Your goal: Scan the records for "Click" and copy each line that contains it.

Source material:
:::::

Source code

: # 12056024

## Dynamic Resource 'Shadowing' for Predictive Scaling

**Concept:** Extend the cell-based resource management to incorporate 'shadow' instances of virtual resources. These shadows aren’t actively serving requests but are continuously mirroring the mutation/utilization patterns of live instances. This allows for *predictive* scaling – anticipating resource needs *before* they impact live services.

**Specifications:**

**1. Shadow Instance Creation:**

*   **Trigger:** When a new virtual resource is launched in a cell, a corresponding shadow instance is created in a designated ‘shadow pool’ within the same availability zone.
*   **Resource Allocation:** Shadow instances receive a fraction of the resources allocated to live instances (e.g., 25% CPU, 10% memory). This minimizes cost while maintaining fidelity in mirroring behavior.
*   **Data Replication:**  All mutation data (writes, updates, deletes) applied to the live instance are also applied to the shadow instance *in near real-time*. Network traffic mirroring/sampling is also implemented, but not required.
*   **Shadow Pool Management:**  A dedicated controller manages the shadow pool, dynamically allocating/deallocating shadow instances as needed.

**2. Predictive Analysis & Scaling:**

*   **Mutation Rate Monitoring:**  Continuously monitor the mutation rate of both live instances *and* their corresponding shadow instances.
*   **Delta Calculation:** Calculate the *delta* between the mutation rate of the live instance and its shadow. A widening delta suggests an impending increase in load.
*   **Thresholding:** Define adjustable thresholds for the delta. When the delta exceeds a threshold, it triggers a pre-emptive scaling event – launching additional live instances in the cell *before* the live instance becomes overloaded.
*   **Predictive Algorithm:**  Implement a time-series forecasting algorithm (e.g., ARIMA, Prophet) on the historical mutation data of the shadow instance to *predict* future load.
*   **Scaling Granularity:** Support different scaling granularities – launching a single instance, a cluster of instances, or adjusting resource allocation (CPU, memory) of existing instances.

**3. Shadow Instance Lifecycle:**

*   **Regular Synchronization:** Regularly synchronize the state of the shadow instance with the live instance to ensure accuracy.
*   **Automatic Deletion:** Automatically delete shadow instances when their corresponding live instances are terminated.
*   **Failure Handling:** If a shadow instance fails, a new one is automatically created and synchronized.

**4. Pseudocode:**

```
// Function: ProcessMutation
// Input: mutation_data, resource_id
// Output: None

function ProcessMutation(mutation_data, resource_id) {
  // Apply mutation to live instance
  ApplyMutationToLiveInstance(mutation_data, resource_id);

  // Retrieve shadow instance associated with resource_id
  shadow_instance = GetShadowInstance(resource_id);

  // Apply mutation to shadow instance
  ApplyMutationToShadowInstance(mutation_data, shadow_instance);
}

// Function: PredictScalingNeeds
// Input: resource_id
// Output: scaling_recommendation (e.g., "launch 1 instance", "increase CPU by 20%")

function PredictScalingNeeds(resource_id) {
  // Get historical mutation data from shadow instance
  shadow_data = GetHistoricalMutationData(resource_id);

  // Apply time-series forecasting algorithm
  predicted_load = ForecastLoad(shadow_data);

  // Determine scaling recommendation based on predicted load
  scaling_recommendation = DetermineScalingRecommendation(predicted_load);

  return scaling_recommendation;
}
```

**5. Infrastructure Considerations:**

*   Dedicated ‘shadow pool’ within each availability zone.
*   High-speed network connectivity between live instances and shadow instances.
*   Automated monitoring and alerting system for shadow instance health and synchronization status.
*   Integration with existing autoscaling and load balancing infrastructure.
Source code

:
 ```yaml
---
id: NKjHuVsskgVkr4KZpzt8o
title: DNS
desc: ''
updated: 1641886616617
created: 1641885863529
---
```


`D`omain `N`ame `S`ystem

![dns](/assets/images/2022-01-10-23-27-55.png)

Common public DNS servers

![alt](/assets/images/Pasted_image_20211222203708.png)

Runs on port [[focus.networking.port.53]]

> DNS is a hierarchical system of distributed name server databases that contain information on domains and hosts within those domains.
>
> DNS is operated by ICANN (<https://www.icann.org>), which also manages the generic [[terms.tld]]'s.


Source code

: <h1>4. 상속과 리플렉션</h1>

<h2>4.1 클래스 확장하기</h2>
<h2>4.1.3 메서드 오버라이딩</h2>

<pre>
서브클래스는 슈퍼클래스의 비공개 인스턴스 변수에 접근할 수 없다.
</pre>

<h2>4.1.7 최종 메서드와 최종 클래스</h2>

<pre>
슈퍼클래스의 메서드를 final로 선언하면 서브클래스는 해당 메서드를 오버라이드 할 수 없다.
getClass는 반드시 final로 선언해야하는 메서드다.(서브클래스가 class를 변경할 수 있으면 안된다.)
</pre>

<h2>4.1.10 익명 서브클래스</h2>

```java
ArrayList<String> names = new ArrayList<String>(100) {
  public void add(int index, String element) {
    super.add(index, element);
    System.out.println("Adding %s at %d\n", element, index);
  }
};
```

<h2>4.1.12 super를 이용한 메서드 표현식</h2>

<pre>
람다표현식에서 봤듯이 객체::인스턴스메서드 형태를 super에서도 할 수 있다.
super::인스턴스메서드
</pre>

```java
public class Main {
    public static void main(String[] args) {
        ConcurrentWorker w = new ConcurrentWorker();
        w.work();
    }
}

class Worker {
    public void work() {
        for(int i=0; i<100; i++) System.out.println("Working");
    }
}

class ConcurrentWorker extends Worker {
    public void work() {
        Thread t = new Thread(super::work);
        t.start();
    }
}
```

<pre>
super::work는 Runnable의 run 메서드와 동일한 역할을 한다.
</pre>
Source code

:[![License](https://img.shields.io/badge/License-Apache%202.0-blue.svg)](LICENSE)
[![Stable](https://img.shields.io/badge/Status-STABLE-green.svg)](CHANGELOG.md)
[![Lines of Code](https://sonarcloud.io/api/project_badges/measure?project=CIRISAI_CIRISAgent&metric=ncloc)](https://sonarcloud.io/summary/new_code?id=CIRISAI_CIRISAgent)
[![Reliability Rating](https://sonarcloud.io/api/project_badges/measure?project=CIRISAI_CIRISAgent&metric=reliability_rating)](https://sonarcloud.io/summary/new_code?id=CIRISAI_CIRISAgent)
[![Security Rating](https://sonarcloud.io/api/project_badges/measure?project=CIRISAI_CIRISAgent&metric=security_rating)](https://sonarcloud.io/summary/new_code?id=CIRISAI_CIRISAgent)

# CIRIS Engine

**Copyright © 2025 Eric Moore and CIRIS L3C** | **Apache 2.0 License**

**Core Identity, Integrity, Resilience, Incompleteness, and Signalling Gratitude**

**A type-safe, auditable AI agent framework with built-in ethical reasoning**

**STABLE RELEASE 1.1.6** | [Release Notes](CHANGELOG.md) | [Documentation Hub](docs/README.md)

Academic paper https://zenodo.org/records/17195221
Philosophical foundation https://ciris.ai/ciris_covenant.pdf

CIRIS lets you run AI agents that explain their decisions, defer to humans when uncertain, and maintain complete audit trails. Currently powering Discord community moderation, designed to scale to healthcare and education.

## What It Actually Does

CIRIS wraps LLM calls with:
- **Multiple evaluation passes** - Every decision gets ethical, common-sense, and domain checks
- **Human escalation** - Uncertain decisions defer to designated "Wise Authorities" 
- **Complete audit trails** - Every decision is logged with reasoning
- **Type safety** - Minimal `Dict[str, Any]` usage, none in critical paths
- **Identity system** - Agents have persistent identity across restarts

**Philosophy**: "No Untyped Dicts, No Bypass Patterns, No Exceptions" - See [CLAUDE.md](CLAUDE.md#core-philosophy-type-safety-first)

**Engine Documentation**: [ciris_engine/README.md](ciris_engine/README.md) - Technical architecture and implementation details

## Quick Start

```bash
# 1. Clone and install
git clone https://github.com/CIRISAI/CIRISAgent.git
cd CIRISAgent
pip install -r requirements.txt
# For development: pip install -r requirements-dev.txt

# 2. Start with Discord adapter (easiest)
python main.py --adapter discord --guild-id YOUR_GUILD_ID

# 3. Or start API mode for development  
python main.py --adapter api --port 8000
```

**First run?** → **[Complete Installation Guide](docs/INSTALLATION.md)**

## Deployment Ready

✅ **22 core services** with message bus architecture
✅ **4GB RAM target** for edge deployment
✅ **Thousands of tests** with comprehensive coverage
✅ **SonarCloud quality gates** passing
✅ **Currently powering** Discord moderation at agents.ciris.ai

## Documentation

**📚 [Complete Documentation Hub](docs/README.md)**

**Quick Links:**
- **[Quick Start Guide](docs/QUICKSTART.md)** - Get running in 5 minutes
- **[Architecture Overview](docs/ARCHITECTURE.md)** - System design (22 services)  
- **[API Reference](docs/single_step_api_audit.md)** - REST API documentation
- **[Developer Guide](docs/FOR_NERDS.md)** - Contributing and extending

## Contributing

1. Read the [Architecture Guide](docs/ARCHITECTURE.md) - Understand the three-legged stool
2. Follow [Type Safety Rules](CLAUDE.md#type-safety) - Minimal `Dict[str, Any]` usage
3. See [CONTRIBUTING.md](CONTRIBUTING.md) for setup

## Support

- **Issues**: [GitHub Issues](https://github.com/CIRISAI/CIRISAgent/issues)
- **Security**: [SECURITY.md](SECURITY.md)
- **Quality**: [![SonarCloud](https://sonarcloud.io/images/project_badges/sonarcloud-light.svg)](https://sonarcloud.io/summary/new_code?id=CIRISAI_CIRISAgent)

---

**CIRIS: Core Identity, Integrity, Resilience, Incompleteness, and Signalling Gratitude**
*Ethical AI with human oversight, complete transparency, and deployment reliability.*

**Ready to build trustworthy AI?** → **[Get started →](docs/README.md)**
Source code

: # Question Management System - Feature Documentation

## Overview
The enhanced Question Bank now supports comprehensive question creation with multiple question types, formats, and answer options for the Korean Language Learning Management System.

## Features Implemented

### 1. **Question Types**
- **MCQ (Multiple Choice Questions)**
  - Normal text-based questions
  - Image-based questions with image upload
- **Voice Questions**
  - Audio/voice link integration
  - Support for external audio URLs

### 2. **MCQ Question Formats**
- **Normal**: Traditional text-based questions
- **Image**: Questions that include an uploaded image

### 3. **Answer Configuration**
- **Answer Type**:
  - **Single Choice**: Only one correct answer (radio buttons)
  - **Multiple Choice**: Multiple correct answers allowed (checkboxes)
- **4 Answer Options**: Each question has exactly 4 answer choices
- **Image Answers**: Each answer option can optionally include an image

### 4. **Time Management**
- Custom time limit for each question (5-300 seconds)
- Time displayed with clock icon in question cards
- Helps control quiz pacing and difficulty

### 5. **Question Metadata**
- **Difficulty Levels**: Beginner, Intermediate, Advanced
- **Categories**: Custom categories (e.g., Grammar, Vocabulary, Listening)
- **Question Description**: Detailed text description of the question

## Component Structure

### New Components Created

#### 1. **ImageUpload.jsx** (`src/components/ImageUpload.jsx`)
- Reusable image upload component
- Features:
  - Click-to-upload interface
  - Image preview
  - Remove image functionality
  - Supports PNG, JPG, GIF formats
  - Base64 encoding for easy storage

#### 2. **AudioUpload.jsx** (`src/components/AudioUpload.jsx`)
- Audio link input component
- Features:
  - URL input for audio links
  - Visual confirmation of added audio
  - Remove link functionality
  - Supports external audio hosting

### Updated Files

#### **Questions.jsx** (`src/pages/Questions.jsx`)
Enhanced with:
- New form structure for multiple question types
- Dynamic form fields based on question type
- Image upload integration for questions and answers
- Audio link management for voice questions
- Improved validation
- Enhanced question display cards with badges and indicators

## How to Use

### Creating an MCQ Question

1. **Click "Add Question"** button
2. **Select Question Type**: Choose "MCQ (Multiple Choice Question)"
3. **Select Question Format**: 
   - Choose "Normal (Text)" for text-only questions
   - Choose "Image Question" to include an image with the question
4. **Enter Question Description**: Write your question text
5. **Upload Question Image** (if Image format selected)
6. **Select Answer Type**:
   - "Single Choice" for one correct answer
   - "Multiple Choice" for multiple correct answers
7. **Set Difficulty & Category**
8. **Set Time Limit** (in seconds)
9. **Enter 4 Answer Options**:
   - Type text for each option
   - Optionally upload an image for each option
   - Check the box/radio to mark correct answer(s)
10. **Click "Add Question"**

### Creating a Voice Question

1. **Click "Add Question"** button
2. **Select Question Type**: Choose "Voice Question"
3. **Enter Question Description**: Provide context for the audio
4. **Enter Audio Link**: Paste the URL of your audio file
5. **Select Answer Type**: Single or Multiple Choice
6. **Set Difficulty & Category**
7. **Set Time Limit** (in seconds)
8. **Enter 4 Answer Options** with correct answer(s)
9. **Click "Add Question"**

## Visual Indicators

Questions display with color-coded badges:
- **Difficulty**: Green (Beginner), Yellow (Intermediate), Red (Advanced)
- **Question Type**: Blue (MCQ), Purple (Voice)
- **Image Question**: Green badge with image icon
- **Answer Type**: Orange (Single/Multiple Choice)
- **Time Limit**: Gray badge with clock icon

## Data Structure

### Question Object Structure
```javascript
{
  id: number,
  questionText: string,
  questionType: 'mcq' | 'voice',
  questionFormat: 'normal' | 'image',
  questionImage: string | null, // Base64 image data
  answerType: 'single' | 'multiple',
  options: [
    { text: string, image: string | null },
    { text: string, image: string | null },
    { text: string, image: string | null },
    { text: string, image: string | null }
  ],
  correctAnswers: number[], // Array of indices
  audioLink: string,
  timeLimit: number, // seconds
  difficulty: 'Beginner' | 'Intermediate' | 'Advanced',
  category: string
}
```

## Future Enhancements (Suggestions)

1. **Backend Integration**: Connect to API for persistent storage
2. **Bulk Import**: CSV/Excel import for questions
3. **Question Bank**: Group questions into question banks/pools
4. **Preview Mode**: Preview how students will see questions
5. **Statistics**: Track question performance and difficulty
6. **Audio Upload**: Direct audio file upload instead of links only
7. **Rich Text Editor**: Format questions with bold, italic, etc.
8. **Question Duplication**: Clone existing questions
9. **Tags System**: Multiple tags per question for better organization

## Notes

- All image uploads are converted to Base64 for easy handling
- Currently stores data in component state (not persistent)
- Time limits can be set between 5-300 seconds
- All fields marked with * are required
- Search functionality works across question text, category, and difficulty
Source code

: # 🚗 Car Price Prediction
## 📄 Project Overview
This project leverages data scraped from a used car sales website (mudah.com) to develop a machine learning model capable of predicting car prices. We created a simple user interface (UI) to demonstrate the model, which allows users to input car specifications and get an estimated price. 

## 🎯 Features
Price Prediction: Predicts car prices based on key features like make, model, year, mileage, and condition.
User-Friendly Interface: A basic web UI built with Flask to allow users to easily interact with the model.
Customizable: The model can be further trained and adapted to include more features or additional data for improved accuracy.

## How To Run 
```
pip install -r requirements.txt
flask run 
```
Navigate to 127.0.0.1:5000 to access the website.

:::::

Response to the task:
  - Click-to-upload interface
1. **Click "Add Question"** button
10. **Click "Add Question"**
1. **Click "Add Question"** button
9. **Click "Add Question"**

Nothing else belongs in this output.